Judge Denies Motion to Freeze Cred Inc.’s Crypto Assets Amid Bankruptcy Saga

Estimated read time 3 min read

Emergency Motion Hits a Brick Wall

In the midst of chaos surrounding crypto lending firm Cred Inc., U.S. Bankruptcy Judge John Dorsey has thrown a wrench in the plans of 15 concerned customers. Their desperate plea to freeze the firm’s crypto assets on various exchanges has been denied. Apparently, the judge was not persuaded by their arguments, stating that he couldn’t act on the motion without evidence on the status and ownership of the crypto assets in question. It looks like having a fancy filing isn’t enough if you can’t back it up!

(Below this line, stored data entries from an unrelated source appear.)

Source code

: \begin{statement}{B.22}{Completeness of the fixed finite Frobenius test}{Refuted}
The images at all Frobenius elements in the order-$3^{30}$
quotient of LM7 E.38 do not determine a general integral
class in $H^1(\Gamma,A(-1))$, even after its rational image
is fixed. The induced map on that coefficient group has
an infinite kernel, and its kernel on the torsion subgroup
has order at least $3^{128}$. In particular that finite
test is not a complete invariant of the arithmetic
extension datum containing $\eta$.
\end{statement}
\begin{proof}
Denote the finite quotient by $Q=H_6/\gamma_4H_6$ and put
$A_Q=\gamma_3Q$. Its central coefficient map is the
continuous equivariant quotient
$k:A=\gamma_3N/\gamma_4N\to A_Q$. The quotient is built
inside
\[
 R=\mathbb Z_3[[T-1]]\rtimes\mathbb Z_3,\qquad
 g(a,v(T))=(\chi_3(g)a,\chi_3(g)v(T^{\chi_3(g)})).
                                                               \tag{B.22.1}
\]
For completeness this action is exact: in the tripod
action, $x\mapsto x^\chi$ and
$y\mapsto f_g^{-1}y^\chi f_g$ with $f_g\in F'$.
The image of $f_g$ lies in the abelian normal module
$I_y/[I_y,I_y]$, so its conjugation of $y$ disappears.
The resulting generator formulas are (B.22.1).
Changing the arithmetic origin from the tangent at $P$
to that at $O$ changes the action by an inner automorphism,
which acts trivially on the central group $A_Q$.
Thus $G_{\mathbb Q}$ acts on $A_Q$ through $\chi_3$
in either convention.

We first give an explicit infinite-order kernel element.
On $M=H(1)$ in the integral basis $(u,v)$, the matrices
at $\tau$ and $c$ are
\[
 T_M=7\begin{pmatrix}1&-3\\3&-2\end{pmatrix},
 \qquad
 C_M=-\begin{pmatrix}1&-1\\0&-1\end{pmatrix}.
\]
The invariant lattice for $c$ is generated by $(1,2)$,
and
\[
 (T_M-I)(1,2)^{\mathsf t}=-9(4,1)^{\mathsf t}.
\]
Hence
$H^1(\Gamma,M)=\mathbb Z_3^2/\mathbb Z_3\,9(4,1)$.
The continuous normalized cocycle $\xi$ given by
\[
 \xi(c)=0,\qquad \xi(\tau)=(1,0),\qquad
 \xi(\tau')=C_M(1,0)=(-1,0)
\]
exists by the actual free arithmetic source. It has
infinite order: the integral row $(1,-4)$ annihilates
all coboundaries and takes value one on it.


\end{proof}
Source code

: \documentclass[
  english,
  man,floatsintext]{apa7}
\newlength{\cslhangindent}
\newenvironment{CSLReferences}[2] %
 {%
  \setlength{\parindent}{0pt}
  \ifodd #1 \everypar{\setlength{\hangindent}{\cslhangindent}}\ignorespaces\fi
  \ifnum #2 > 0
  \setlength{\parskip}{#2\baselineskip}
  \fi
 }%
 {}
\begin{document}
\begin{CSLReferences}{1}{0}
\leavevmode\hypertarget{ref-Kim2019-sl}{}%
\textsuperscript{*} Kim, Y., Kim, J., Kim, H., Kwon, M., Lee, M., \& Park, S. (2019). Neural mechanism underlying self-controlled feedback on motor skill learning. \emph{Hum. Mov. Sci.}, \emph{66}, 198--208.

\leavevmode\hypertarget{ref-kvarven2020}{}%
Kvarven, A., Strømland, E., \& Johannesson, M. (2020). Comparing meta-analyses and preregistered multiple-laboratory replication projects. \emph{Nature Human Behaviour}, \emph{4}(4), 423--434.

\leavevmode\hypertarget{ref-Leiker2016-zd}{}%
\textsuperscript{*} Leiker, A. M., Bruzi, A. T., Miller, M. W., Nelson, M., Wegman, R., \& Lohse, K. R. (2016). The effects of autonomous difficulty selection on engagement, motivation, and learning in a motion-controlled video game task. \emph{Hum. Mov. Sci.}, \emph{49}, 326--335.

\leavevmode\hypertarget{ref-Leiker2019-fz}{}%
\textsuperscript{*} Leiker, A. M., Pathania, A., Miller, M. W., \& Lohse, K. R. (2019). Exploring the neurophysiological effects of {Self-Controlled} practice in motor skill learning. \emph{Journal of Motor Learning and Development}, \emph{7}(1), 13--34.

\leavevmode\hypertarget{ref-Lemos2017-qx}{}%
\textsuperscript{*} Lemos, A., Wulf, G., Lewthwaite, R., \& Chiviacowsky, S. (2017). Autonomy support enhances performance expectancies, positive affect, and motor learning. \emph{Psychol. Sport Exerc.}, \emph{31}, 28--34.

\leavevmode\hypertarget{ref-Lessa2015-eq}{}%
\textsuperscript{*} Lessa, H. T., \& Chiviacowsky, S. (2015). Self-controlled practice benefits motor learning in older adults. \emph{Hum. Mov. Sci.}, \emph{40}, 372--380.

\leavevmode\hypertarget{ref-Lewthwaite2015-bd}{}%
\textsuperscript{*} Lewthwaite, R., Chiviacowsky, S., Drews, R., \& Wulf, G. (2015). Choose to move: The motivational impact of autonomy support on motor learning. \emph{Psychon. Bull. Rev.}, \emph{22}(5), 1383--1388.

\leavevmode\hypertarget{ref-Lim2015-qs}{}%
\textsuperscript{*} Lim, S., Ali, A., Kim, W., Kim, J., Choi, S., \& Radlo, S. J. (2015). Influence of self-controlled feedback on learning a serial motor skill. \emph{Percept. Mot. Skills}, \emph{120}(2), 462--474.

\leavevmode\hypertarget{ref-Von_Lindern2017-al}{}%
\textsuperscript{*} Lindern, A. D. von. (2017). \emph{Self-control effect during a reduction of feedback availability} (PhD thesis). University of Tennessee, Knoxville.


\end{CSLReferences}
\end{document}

What’s Cooking in the Courtroom?

During a hearing on November 25, Judge Dorsey pointedly critiqued the investors for not putting in enough legwork to trace the assets. “At this point, all I have is the obligation of the debtors to exercise their fiduciary duty to protect the assets of the estate,” he said, shaking his head in disapproval. If this were a game of Monopoly, these investors just landed on Boardwalk but forgot their money at home!

The Next Hearing and Possible Liquidation

The judge revealed that the issue of freezing Cred’s assets would be revisited during a hearing on December 9. This hearing comes in light of a motion filed on November 18 from two Cred users advocating for a conversion to liquidation proceedings. They aren’t pulling any punches, accusing Cred of running an ‘unlicensed hedge fund’ filled with fraud that rivals the infamous Madoff scheme. Just how low can you go?

Cred’s Financial Catastrophe

The stark financial realities are hard to ignore—the company has liabilities stacking up to a staggering $136.5 million, while its estimated liquid assets merely scrape 10% of that. If you thought finding a good deal on Black Friday was tough, try finding some assets in this debacle!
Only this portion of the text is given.